-- Opening Marker --

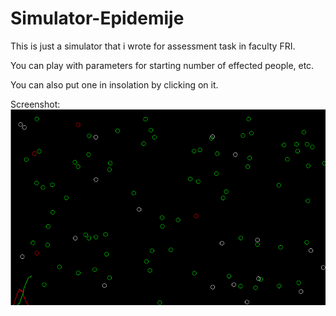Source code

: # Simulator-Epidemije

This is just a simulator that i wrote for assessment task in faculty FRI.

You can play with parameters for starting number of effected people, etc.

You can also put one in insolation by clicking on it.

Screenshot:
![alt text](https://github.com/sekne18/Simulator-Epidemije/blob/main/Pics/image.png?raw=true)

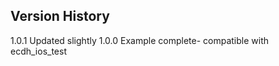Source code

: Version History
------------------------------------------------------------
1.0.1  Updated slightly
1.0.0  Example complete- compatible with ecdh_ios_test
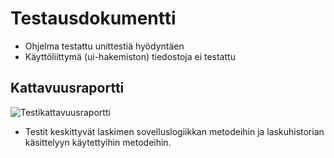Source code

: # Testausdokumentti

- Ohjelma testattu unittestiä hyödyntäen
- Käyttöliittymä (ui-hakemiston) tiedostoja ei testattu

## Kattavuusraportti

![Testikattavuusraportti](https://user-images.githubusercontent.com/62020899/168492515-7b8b13f4-219d-4db9-af47-981ce4ea30a7.JPG)

- Testit keskittyvät laskimen sovelluslogiikkan metodeihin ja laskuhistorian käsittelyyn käytettyihin metodeihin.
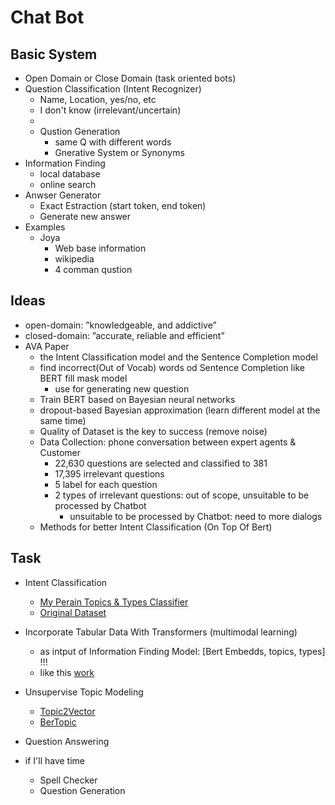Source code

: # Chat Bot

## Basic System
  - Open Domain or Close Domain (task oriented bots)
  - Question Classification (Intent Recognizer)
    - Name, Location, yes/no, etc
    - I don't know (irrelevant/uncertain)
    - 
    - Qustion Generation
      - same Q with different words
      - Gnerative System or Synonyms
  - Information Finding
    - local database
    - online search
  - Anwser Generator
    - Exact Estraction (start token, end token)
    - Generate new answer
  - Examples
    - Joya
      - Web base information
      - wikipedia
      - 4 comman qustion
      

## Ideas 
  - open-domain: ”knowledgeable, and addictive”
  - closed-domain: ”accurate, reliable and efficient”
  - AVA Paper
    - the Intent Classification model and the Sentence Completion model
    - find incorrect(Out of Vocab) words od Sentence Completion like BERT fill mask model
      - use for generating new question
    - Train BERT based on Bayesian neural networks
    - dropout-based Bayesian approximation (learn different model at the same time)
    - Quality of Dataset is the key to success (remove noise)
    - Data Collection: phone conversation between expert agents & Customer
      - 22,630 questions are selected and classified to 381
      - 17,395 irrelevant questions
      - 5 label for each question
      - 2 types of irrelevant questions: out of scope, unsuitable to be processed by Chatbot
        - unsuitable to be processed by Chatbot: need to more dialogs
     - Methods for better Intent Classification (On Top Of Bert)


## Task
  - Intent Classification
    - [My Perain Topics & Types Classifier](https://colab.research.google.com/drive/18uaGfsQuH1jo7OVyntRkkgrKj_mH55uq#scrollTo=AnxFwrUy2UKD)
    - [Original Dataset](https://github.com/AmirAhmadHabibi/TheSuperQuestionTypeTopicClassifier)
    
  - Incorporate Tabular Data With Transformers (multimodal learning)
    - as intput of Information Finding Model: [Bert Embedds, topics, types] !!! 
    - like this [work](https://www.kdnuggets.com/2020/11/tabular-data-huggingface-transformers.html)
  
  - Unsupervise Topic Modeling
    - [Topic2Vector](https://github.com/ddangelov/Top2Vec) 
    - [BerTopic](https://github.com/MaartenGr/BERTopic#toc)
    
  - Question Answering
  
  - if I'll have time 
    - Spell Checker
    - Question Generation

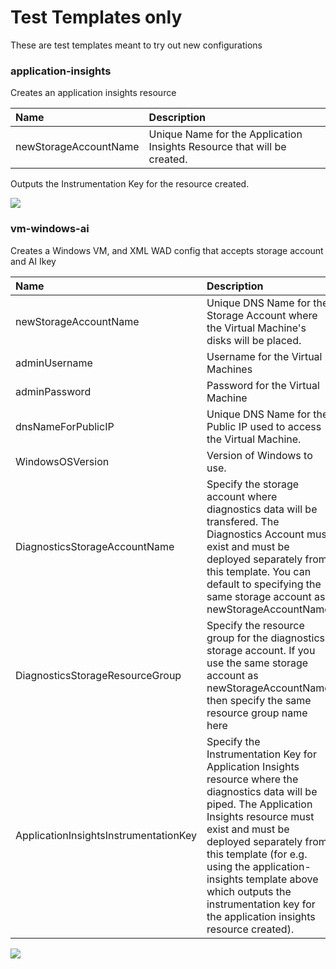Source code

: # Test Templates only
These are test templates meant to try out new configurations

### application-insights

Creates an application insights resource

| Name   | Description    |
|:--- |:---|
| newStorageAccountName  | Unique Name for the Application Insights Resource that will be created. |

Outputs the Instrumentation Key for the resource created.

<a href="https://portal.azure.com/#create/Microsoft.Template/uri/https%3A%2F%2Fraw.githubusercontent.com%2Fsbtron%2FAzureResourceManagerTemplates%2Fmaster%2FTest%2Fvm-windows-ai%2Fvm-windows-ai%2FTemplates%2FApplicationInsightsResource.json" target="_blank">
    <img src="http://azuredeploy.net/deploybutton.png"/>
</a>


### vm-windows-ai

Creates a Windows VM, and XML WAD config that accepts storage account and AI Ikey

| Name   | Description    |
|:--- |:---|
| newStorageAccountName  | Unique DNS Name for the Storage Account where the Virtual Machine's disks will be placed. |
| adminUsername  | Username for the Virtual Machines  |
| adminPassword  | Password for the Virtual Machine  |
| dnsNameForPublicIP  | Unique DNS Name for the Public IP used to access the Virtual Machine. |
| WindowsOSVersion  | Version of Windows to use. |
| DiagnosticsStorageAccountName  | Specify the storage account where diagnostics data will be transfered. The Diagnostics Account must exist and must be deployed separately from this template. You can default to specifying the same storage account as newStorageAccountName |
| DiagnosticsStorageResourceGroup  | Specify the resource group for the diagnostics storage account. If you use the same storage account as newStorageAccountName then specify the same resource group name here |
| ApplicationInsightsInstrumentationKey  | Specify the Instrumentation Key for Application Insights resource where the diagnostics data will be piped. The Application Insights resource must exist and must be deployed separately from this template (for e.g. using the application-insights template above which outputs the instrumentation key for the application insights resource created). |


<a href="https://portal.azure.com/#create/Microsoft.Template/uri/https%3A%2F%2Fraw.githubusercontent.com%2Fsbtron%2FAzureResourceManagerTemplates%2Fmaster%2FTest%2Fvm-windows-ai%2Fvm-windows-ai%2FTemplates%2FWindowsVirtualMachine.json" target="_blank">
    <img src="http://azuredeploy.net/deploybutton.png"/>
</a>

-- Closing Marker --

## Action item
Report every line above that has the string "json" in it.

## Answer to the exercise
<a href="https://portal.azure.com/#create/Microsoft.Template/uri/https%3A%2F%2Fraw.githubusercontent.com%2Fsbtron%2FAzureResourceManagerTemplates%2Fmaster%2FTest%2Fvm-windows-ai%2Fvm-windows-ai%2FTemplates%2FApplicationInsightsResource.json" target="_blank">
<a href="https://portal.azure.com/#create/Microsoft.Template/uri/https%3A%2F%2Fraw.githubusercontent.com%2Fsbtron%2FAzureResourceManagerTemplates%2Fmaster%2FTest%2Fvm-windows-ai%2Fvm-windows-ai%2FTemplates%2FWindowsVirtualMachine.json" target="_blank">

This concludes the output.